Ce vendredi 31 mars, Fernand de Varennes, rapporteur spécial auprès des nations unies sur la question des minorités a participé aux débats sur la langue corse à l’Assemblée. Il a accordé un entretien à France 3 Corse ViaStella.
Début mars, le tribunal administratif de Bastia a retoqué les articles des règlements intérieurs de l’Assemblée prévoyant que le corse et le français sont les langues du débat. Une décision qui a suscité l’indignation dans l’île.
Lors de la session de l’Assemblée de Corse qui s’est tenu ces 30 et 31 mars, le rapporteur spécial auprès des nations unies sur la question des minorités a participé aux débats sur la langue corse. Une visite rendue à titre d’observateur, car il n’a pas été saisi officiellement pour que des démarches juridiques soient engagées. Une saisie que l’Assemblée de Corse envisage d’entreprendre prochainement.
Fernand de Varennes a accordé un entretien à France 3 Corse ViaStella
Vous avez participé au débat sur la langue, tribunal administratif de Bastia a refusé l’idée que la langue corse et la langue française sont les langues des échanges. Un premier avis ?
Surprise. Surprise parce que c’est un peu étonnant lorsque l’on lit la décision. La première impression que l’on a ce que c’est une interdiction. Une interdiction complète d’utiliser la langue corse. C’est surprenant parce que la langue corse est essentielle. Elle est au centre de la culture, de l’identité, et de l’Histoire de la Corse. Donc il y a vraiment une question très importante d’interprétation et il faut le clarifier. Parce que si on interdit complètement la langue corse dans les services publics et d’autres activités comme celles à l’Assemblée, ça semble être une situation qui pourrait être discriminatoire, en d’autres mots, qui porte atteinte au droit international, soit le droit à l’égalité, sans discrimination.
Vous avez dit que les langues ne meurent pas de manière naturelle et que la main de l’homme se trouvait forcément quelque part…
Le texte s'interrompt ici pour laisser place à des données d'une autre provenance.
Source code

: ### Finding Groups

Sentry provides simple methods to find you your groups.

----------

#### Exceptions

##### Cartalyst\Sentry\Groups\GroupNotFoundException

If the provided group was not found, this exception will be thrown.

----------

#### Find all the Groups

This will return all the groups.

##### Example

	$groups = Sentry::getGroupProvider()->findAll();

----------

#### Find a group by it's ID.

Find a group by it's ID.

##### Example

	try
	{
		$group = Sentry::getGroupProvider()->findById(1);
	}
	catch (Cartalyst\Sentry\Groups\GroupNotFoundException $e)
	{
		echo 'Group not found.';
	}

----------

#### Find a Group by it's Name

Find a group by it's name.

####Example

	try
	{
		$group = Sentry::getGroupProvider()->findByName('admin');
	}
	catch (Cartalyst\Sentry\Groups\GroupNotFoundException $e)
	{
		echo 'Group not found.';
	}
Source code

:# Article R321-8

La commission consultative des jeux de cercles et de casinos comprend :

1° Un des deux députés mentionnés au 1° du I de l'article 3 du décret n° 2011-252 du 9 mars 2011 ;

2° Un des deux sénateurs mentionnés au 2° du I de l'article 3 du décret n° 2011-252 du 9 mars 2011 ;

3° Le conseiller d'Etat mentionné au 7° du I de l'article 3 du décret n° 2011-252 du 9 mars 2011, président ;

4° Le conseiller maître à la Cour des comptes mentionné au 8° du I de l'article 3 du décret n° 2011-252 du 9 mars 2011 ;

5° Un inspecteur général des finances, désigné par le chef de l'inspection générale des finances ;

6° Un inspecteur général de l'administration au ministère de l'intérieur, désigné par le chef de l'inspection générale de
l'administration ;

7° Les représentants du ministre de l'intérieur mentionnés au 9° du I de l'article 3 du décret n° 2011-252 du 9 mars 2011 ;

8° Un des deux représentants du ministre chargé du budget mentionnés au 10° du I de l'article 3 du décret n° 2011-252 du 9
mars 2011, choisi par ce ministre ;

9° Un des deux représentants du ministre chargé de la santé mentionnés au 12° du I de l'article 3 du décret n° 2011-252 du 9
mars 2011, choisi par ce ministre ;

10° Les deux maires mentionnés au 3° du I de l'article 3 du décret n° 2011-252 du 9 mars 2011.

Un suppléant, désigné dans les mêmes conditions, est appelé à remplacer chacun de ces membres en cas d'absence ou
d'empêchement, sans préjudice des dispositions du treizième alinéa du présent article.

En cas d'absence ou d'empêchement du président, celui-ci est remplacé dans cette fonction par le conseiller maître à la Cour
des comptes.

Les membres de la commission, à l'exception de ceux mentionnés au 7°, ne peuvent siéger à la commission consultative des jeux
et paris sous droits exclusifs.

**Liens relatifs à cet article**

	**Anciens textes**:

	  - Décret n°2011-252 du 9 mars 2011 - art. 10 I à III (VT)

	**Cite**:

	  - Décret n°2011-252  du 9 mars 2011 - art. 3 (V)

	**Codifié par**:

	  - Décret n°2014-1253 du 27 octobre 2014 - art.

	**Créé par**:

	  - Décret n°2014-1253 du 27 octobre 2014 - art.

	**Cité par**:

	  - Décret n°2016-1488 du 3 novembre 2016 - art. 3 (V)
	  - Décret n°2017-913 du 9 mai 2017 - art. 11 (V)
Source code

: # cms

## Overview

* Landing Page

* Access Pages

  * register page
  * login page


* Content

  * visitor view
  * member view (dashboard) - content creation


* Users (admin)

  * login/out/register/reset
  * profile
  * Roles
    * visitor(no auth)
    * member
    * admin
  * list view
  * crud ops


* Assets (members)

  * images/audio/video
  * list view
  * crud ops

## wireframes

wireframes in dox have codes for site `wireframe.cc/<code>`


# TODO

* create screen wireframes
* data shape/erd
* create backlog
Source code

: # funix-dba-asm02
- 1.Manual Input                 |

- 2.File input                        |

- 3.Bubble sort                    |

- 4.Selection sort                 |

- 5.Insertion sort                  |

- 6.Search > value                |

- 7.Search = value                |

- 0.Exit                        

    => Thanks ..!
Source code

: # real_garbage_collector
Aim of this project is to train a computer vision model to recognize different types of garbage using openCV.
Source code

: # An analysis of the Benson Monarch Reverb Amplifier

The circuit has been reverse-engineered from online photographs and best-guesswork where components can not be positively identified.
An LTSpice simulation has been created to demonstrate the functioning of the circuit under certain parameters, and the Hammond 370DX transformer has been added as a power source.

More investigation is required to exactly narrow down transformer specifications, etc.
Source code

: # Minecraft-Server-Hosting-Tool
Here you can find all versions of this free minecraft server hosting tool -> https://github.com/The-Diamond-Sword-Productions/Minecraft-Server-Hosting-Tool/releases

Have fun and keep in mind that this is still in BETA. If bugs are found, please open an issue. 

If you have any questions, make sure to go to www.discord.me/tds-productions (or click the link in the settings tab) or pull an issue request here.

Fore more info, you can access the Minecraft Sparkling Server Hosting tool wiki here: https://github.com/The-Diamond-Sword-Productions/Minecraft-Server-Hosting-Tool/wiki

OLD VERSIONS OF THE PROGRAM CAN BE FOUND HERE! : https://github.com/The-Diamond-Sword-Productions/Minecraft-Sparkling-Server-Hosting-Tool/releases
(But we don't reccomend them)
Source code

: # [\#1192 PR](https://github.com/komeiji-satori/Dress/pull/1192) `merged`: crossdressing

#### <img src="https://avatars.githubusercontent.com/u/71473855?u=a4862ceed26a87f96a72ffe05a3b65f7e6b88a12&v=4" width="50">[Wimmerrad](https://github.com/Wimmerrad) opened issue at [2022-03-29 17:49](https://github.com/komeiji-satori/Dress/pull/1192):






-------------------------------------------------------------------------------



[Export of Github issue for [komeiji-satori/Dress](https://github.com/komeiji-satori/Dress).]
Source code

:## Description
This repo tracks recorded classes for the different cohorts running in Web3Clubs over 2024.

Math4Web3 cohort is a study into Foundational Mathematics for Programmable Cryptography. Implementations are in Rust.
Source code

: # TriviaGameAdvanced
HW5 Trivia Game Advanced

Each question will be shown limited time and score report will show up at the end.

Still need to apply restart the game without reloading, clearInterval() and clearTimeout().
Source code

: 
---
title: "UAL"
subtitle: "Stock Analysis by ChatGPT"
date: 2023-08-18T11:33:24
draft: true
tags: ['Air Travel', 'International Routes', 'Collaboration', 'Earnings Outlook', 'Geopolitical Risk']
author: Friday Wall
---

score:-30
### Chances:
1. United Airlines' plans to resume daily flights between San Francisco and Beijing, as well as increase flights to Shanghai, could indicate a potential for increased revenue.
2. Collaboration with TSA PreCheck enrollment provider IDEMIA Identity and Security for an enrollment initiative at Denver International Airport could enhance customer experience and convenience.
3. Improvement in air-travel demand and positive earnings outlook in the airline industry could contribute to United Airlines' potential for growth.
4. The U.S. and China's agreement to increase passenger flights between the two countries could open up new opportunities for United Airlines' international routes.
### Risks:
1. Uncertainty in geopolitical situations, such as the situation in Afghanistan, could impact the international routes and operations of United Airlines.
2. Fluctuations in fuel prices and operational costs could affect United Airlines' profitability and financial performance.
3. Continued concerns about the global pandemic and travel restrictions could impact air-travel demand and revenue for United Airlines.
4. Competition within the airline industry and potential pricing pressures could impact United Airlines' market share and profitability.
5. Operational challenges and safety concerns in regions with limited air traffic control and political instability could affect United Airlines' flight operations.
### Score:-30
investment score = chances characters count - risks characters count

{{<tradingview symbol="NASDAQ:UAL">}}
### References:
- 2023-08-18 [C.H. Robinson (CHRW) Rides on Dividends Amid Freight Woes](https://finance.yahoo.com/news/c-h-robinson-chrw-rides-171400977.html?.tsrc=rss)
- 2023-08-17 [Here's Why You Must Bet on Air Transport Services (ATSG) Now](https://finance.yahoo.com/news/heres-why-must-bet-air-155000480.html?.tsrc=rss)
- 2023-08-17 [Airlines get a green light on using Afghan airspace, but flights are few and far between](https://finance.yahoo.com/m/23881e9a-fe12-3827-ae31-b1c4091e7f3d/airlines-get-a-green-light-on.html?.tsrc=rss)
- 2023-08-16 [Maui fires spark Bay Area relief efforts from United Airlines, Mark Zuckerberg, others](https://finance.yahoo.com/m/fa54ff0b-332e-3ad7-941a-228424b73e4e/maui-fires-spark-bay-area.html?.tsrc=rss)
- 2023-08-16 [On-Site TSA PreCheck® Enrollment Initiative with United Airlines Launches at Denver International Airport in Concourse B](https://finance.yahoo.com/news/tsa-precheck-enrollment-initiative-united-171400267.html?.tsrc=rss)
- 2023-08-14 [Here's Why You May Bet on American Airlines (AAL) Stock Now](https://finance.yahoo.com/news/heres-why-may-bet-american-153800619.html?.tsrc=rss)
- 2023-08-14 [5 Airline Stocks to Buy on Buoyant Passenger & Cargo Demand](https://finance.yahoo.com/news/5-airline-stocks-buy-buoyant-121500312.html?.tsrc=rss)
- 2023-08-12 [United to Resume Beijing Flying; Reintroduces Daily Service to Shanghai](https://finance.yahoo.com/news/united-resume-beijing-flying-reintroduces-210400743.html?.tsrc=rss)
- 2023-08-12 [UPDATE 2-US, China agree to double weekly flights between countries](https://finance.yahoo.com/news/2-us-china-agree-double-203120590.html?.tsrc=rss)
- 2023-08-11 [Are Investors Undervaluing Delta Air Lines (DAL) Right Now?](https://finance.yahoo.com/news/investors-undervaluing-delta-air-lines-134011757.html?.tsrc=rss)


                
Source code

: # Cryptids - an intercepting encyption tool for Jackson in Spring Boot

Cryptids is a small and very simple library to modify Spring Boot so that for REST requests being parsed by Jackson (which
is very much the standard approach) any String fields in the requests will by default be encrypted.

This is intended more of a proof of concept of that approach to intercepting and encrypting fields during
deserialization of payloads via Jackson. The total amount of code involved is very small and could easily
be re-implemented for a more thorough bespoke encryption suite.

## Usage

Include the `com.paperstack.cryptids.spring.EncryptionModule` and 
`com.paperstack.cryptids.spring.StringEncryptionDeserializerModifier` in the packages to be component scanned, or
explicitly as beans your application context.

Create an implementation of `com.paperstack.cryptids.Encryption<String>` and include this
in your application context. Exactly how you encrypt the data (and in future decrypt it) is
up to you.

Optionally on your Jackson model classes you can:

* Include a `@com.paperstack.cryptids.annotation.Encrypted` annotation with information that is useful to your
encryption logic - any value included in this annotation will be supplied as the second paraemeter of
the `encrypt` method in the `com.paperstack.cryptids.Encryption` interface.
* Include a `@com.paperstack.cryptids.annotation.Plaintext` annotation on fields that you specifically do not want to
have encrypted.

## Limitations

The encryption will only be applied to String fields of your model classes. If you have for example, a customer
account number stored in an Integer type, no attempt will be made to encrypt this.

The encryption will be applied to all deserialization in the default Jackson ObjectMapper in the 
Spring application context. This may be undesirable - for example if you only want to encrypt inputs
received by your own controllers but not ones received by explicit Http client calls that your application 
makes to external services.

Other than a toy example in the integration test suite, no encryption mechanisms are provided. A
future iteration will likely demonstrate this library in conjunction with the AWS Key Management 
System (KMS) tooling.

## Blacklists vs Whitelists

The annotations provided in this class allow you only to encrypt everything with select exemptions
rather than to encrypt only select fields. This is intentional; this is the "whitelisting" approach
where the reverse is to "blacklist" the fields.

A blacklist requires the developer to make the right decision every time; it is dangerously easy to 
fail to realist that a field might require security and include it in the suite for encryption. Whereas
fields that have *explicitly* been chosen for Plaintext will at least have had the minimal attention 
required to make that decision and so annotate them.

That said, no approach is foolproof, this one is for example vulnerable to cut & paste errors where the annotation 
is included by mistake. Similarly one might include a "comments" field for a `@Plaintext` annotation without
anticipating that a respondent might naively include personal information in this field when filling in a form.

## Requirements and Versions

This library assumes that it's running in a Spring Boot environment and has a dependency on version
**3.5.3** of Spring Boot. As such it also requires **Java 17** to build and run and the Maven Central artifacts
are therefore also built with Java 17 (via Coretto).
Effectivement, souvent, lorsqu’une langue est affaiblie, par exemple, c’est l’État, le gouvernement, l’a étouffée. On restreint son utilisation, on interdit qu’elle soit enseignée peut-être. Donc il faut regarder jusqu’à quel point la langue corse est utilisée, protégée, à quel point on lui permet de s’épanouir finalement, y compris dans l’Assemblée de Corse. C’est là finalement qu’il faut regarder de beaucoup plus près cette interprétation de l’article 2 de la Constitution qui est assez surprenant. Dans énormément de pays, même s’il n’y a qu’une langue officielle et nationale, on permet et on utilise d’autres langues lorsque la situation l’exige.
S’il y avait eu des échanges en langue anglaise dans cette Assemblée, est-ce que le même phénomène se serait produit ?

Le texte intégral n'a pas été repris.